The first is when he describes the moment he was struck by shrapnel in Vietnam. ‘We were walking through a village at night,’ he says, his voice thinner and more distant for a moment. ‘I was on the point team. I hit a tripwire. the trip wire had a hand grenade or an explosive on the end of it, but that’s what happened.  Both legs, left elbow – shrapnel. As a matter of fact When it happened, I didn’t even know it was me. I figured that out very shortly after. But sometimes when an event like that takes place, it takes a while…’ he tails off.

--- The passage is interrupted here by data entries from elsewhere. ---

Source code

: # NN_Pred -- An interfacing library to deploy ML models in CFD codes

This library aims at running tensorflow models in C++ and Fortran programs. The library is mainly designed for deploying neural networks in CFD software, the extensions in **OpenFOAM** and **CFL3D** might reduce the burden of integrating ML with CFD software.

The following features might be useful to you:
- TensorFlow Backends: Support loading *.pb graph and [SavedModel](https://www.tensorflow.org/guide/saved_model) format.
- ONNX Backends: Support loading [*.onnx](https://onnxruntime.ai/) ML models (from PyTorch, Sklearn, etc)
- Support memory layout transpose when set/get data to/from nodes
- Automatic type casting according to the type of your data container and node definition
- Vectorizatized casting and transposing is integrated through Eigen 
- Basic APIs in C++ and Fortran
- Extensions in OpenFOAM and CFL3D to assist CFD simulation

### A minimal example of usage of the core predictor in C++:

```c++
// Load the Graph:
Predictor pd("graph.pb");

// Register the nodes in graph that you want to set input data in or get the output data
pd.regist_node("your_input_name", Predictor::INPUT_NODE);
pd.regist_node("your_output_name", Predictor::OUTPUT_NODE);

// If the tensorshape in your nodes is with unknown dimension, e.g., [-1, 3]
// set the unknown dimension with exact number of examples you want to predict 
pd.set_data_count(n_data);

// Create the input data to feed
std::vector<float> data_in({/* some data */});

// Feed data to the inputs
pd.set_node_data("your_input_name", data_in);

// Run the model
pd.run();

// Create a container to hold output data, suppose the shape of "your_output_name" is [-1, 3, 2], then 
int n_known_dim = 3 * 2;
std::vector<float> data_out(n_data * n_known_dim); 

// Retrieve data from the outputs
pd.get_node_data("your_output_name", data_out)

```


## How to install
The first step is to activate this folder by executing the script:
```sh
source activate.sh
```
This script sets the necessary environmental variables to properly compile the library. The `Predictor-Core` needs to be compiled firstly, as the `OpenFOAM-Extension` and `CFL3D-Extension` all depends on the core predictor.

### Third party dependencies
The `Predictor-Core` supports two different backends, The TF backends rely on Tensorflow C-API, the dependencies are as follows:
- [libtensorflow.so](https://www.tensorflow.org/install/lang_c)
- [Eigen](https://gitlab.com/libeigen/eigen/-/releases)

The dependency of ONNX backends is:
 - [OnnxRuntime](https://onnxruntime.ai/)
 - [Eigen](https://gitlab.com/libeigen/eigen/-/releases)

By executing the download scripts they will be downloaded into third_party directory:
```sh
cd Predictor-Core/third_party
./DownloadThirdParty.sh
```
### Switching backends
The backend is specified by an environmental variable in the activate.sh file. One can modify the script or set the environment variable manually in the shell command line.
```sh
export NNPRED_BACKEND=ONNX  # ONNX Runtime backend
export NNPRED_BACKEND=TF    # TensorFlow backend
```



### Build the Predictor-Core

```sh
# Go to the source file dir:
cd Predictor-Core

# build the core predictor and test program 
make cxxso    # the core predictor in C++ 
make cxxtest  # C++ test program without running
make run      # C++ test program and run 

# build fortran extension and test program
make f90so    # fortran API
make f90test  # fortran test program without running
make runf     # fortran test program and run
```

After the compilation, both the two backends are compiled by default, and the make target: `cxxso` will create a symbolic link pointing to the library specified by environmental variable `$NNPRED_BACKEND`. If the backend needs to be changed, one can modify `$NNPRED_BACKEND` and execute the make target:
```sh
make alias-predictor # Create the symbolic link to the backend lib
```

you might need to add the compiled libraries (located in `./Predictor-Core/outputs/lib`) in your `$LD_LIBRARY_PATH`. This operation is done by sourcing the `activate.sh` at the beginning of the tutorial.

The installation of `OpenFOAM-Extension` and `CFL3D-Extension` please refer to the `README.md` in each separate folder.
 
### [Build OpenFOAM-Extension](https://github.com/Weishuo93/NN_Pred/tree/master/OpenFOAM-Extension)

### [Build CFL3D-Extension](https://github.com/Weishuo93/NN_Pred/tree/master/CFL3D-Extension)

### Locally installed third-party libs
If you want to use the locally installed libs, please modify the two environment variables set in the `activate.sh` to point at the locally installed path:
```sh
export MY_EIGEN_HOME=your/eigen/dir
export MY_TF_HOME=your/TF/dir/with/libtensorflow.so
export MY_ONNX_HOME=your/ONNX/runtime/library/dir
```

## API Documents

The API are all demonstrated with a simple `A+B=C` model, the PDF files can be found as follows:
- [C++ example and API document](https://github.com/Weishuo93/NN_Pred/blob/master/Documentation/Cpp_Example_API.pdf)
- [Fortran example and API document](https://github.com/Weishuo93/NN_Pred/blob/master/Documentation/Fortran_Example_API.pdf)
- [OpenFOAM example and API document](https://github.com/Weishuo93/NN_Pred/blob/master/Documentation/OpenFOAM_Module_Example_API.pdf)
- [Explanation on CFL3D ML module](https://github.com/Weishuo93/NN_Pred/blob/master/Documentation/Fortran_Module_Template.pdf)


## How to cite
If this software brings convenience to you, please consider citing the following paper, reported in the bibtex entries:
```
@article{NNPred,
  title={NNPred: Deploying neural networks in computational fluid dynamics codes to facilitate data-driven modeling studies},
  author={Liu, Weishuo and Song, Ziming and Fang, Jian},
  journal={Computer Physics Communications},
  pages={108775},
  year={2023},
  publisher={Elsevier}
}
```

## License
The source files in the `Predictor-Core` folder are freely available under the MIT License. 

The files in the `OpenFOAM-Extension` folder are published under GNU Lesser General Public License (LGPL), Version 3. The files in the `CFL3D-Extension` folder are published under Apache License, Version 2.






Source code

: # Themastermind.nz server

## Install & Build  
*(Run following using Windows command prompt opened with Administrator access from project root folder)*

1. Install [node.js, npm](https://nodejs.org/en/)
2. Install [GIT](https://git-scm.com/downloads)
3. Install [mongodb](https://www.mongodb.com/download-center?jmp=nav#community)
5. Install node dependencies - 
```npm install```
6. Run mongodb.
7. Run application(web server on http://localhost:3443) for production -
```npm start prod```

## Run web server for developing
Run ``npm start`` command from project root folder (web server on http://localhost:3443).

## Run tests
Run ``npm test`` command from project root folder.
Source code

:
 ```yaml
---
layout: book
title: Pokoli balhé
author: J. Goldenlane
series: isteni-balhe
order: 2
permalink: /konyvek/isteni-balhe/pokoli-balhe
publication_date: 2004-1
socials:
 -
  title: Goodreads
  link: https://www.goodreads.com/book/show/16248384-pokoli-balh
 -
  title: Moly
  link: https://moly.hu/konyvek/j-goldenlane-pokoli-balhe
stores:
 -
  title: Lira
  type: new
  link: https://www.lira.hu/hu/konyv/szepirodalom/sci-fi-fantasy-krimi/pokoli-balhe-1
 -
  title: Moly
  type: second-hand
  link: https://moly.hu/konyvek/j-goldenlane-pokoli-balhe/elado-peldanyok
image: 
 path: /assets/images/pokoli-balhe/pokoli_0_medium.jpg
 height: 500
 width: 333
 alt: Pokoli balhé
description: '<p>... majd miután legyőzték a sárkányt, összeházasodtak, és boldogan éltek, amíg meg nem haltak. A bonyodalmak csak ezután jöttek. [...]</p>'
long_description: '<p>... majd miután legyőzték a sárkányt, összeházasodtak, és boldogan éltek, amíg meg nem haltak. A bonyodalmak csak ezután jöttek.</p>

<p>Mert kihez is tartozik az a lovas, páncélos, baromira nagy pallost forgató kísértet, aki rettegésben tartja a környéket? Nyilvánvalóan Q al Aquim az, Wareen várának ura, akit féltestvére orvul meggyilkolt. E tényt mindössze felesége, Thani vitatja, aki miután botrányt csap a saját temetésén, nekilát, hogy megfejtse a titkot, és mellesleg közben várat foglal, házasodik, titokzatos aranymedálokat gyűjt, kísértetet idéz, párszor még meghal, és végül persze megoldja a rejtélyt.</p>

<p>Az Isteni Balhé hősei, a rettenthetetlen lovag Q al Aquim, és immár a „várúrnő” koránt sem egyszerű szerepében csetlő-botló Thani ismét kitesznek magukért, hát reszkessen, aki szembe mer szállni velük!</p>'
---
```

Some of the shrapnel remains in Parsons’ body to this day, but it didn’t prevent him from working in a Baltimore steel mill on his return to US, training to become an accountant, learning computer programming, or launching a financial technology business, Parsons technology, in 1979. Proceeds from the $64 million sale — less half, which went to his first wife — were used as capital for GoDaddy.

Having sold most of his shares in GoDaddy, Parsons now has more than a dozen other business interests including PXG, which, he says, is already ‘just a little bit’ profitable despite the shrinking golf equipment market. There’s also a private members golf club in Arizona, the Scottsdale National; a furniture design and manufacturing business; several motorcycle dealerships; a portfolio of shopping malls worth ‘probably $700 million’; a company that does ‘big-ticket bridging loans’; a film production and audio recording studio; and a charitable foundation.

Other than golf, motorcycles are Parsons’ major passion. But aren’t they a bit dangerous? ‘You gotta die somehow, brother!’ he says, with a smile. He’s had six accidents, but one of them led to him marrying his second wife, Renee, who’s in the room with us, along with one or two other members of his team.

This is the second time that he starts to speak a little more softly. He explains that after this particular accident, he was initially discharged but had to return to hospital when some swelling flared up. He called Renee, whom he’d been dating on and off. ‘She showed up – like she is today, the most beautiful woman I ever laid eyes on – and we haven’t been apart since. So that’s good.’

The third and final time Parsons breaks his verbal stride is when he’s asked to recall the most fun he’s ever had on a golf course. There’s a moment while he thinks and a flicker of mischief flashes across his face before he seems to settle on another occasion. ‘It was years ago, at the Cedar Rapids City Amateur,’ he says. He had a handicap of 15, but entered ‘on a lark’ with his 14-year-old son as his caddie and managed to card a first round score of 71 to put him up with the leaders. ‘Friends of mine thought that it had to be fraudulent! It was almost a religious experience,’ he says, before slowing down. ‘Everything worked. And the fact that he was my caddie was the most fun for me.’

But after this, he’s back up to full speed, volume and signature style. A few moments later he’s holding court  in front of a room of golf industry people, where he bluntly sum up how good he thinks his golf clubs are: ‘Simply put,’ he says, they are ‘the duck’s nuts’.